Generalizations of a Nonlinear Fluid Model for Void Formation in Dusty Plasmas

TL;DR

This paper extends a nonlinear fluid model for void formation in dusty plasmas from one to higher dimensions, incorporating more complete dynamics and demonstrating the robustness of void formation features.

Contribution

It introduces multi-dimensional extensions of a nonlinear fluid model with enhanced dynamical equations for dusty plasma void formation.

Findings

Void formation features are robust across different ion drag functions.

The extended model captures nonlinear growth and saturation mechanisms.

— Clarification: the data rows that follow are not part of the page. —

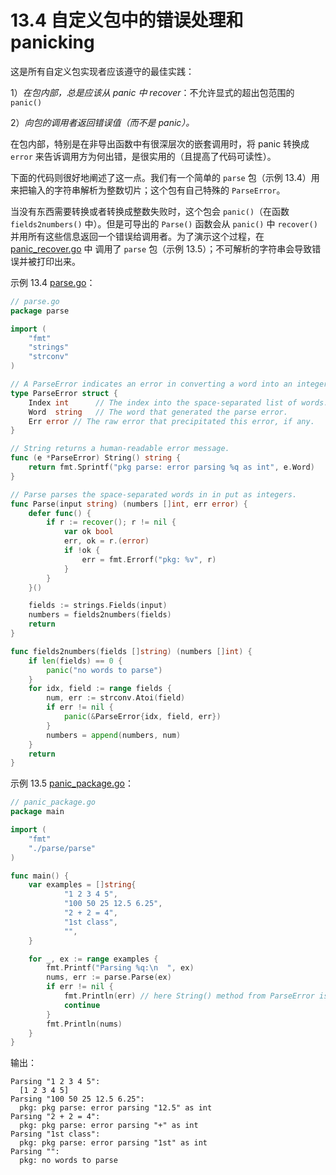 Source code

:# 13.4 自定义包中的错误处理和 panicking

这是所有自定义包实现者应该遵守的最佳实践：

1）*在包内部，总是应该从 panic 中 recover*：不允许显式的超出包范围的 `panic()`

2）*向包的调用者返回错误值（而不是 panic）。*

在包内部，特别是在非导出函数中有很深层次的嵌套调用时，将 panic 转换成 `error` 来告诉调用方为何出错，是很实用的（且提高了代码可读性）。

下面的代码则很好地阐述了这一点。我们有一个简单的 `parse` 包（示例 13.4）用来把输入的字符串解析为整数切片；这个包有自己特殊的 `ParseError`。

当没有东西需要转换或者转换成整数失败时，这个包会 `panic()`（在函数 `fields2numbers()` 中）。但是可导出的 `Parse()` 函数会从 `panic()` 中 `recover()` 并用所有这些信息返回一个错误给调用者。为了演示这个过程，在 [panic_recover.go](examples/chapter_13/panic_recover.go) 中 调用了 `parse` 包（示例 13.5）；不可解析的字符串会导致错误并被打印出来。

示例 13.4 [parse.go](examples/chapter_13/parse/parse.go)：

```go
// parse.go
package parse

import (
	"fmt"
	"strings"
	"strconv"
)

// A ParseError indicates an error in converting a word into an integer.
type ParseError struct {
    Index int      // The index into the space-separated list of words.
    Word  string   // The word that generated the parse error.
    Err error // The raw error that precipitated this error, if any.
}

// String returns a human-readable error message.
func (e *ParseError) String() string {
    return fmt.Sprintf("pkg parse: error parsing %q as int", e.Word)
}

// Parse parses the space-separated words in in put as integers.
func Parse(input string) (numbers []int, err error) {
    defer func() {
        if r := recover(); r != nil {
            var ok bool
            err, ok = r.(error)
            if !ok {
                err = fmt.Errorf("pkg: %v", r)
            }
        }
    }()

    fields := strings.Fields(input)
    numbers = fields2numbers(fields)
    return
}

func fields2numbers(fields []string) (numbers []int) {
    if len(fields) == 0 {
        panic("no words to parse")
    }
    for idx, field := range fields {
        num, err := strconv.Atoi(field)
        if err != nil {
            panic(&ParseError{idx, field, err})
        }
        numbers = append(numbers, num)
    }
    return
}
```

示例 13.5 [panic_package.go](examples/chapter_13/panic_package.go)：

```go
// panic_package.go
package main

import (
	"fmt"
	"./parse/parse"
)

func main() {
    var examples = []string{
            "1 2 3 4 5",
            "100 50 25 12.5 6.25",
            "2 + 2 = 4",
            "1st class",
            "",
    }

    for _, ex := range examples {
        fmt.Printf("Parsing %q:\n  ", ex)
        nums, err := parse.Parse(ex)
        if err != nil {
            fmt.Println(err) // here String() method from ParseError is used
            continue
        }
        fmt.Println(nums)
    }
}
```

输出：

```
Parsing "1 2 3 4 5":
  [1 2 3 4 5]
Parsing "100 50 25 12.5 6.25":
  pkg: pkg parse: error parsing "12.5" as int
Parsing "2 + 2 = 4":
  pkg: pkg parse: error parsing "+" as int
Parsing "1st class":
  pkg: pkg parse: error parsing "1st" as int
Parsing "":
  pkg: no words to parse
```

Multi-dimensional simulations show consistent qualitative behavior.

Abstract

New developments in the theory and numerical simulation of a recently proposed one-dimensional nonlinear time-dependent fluid model [K. Avinash, A. Bhattacharjee, and S. Hu, Phys. Rev. Lett. 90, 075001 (2003)] for void formation in dusty plasmas are presented. The model describes an initial instability caused by the ion drag, rapid nonlinear growth, and a nonlinear saturation mechanism that realizes a quasi-steady state containing a void. The earlier one-dimensional model has been extended to two and three dimensions (the latter, assuming spherical symmetry), using a more complete set of dynamical equations than was used in the earlier one-dimensional formulation. The present set of equations includes an ion continuity equation and a nonlinear ion drag operator. Qualitative features of void formation are shown to be robust with respect to different functional forms of the ion drag operator.